Copy every line below exactly.
── Dataset records ──
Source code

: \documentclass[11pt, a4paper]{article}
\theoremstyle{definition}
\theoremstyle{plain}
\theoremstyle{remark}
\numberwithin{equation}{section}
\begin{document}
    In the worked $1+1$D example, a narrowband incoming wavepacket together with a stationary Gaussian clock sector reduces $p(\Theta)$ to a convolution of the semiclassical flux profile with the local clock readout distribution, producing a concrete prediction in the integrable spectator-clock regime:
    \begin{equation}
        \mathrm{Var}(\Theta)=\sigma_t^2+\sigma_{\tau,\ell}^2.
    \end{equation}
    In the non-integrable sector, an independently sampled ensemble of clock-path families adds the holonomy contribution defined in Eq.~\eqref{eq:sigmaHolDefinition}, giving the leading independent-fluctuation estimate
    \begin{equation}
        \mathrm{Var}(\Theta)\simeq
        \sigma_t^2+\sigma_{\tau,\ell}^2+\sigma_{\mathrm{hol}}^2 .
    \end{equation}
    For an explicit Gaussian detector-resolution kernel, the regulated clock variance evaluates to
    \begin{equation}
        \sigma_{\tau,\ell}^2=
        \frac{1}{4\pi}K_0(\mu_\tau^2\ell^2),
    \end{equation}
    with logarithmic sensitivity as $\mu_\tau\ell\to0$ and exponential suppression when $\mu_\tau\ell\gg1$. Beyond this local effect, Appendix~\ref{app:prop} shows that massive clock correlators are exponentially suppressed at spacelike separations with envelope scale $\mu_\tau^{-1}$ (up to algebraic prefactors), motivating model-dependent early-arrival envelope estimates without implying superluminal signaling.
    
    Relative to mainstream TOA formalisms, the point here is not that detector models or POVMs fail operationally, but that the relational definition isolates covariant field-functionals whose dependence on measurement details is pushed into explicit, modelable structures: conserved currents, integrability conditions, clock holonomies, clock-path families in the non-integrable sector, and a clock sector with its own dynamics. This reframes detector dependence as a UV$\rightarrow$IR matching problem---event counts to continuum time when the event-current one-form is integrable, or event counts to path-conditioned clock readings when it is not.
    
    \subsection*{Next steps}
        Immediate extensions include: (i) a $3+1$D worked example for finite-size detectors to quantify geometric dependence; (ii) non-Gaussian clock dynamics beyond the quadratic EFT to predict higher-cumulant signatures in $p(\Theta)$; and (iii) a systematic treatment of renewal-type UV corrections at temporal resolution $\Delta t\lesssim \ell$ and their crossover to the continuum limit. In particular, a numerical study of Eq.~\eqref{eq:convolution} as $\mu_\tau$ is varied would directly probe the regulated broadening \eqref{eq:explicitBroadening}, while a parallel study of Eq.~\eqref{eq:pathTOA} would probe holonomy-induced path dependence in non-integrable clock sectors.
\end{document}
───
*Solved exercise*:
Source code

: \documentclass[11pt, a4paper]{article}
\theoremstyle{definition}
\theoremstyle{plain}
\theoremstyle{remark}
\numberwithin{equation}{section}
\begin{document}
    In the worked $1+1$D example, a narrowband incoming wavepacket together with a stationary Gaussian clock sector reduces $p(\Theta)$ to a convolution of the semiclassical flux profile with the local clock readout distribution, producing a concrete prediction in the integrable spectator-clock regime:
    \begin{equation}
        \mathrm{Var}(\Theta)=\sigma_t^2+\sigma_{\tau,\ell}^2.
    \end{equation}
    In the non-integrable sector, an independently sampled ensemble of clock-path families adds the holonomy contribution defined in Eq.~\eqref{eq:sigmaHolDefinition}, giving the leading independent-fluctuation estimate
    \begin{equation}
        \mathrm{Var}(\Theta)\simeq
        \sigma_t^2+\sigma_{\tau,\ell}^2+\sigma_{\mathrm{hol}}^2 .
    \end{equation}
    For an explicit Gaussian detector-resolution kernel, the regulated clock variance evaluates to
    \begin{equation}
        \sigma_{\tau,\ell}^2=
        \frac{1}{4\pi}K_0(\mu_\tau^2\ell^2),
    \end{equation}
    with logarithmic sensitivity as $\mu_\tau\ell\to0$ and exponential suppression when $\mu_\tau\ell\gg1$. Beyond this local effect, Appendix~\ref{app:prop} shows that massive clock correlators are exponentially suppressed at spacelike separations with envelope scale $\mu_\tau^{-1}$ (up to algebraic prefactors), motivating model-dependent early-arrival envelope estimates without implying superluminal signaling.
    
    Relative to mainstream TOA formalisms, the point here is not that detector models or POVMs fail operationally, but that the relational definition isolates covariant field-functionals whose dependence on measurement details is pushed into explicit, modelable structures: conserved currents, integrability conditions, clock holonomies, clock-path families in the non-integrable sector, and a clock sector with its own dynamics. This reframes detector dependence as a UV$\rightarrow$IR matching problem---event counts to continuum time when the event-current one-form is integrable, or event counts to path-conditioned clock readings when it is not.
    
    \subsection*{Next steps}
        Immediate extensions include: (i) a $3+1$D worked example for finite-size detectors to quantify geometric dependence; (ii) non-Gaussian clock dynamics beyond the quadratic EFT to predict higher-cumulant signatures in $p(\Theta)$; and (iii) a systematic treatment of renewal-type UV corrections at temporal resolution $\Delta t\lesssim \ell$ and their crossover to the continuum limit. In particular, a numerical study of Eq.~\eqref{eq:convolution} as $\mu_\tau$ is varied would directly probe the regulated broadening \eqref{eq:explicitBroadening}, while a parallel study of Eq.~\eqref{eq:pathTOA} would probe holonomy-induced path dependence in non-integrable clock sectors.
\end{document}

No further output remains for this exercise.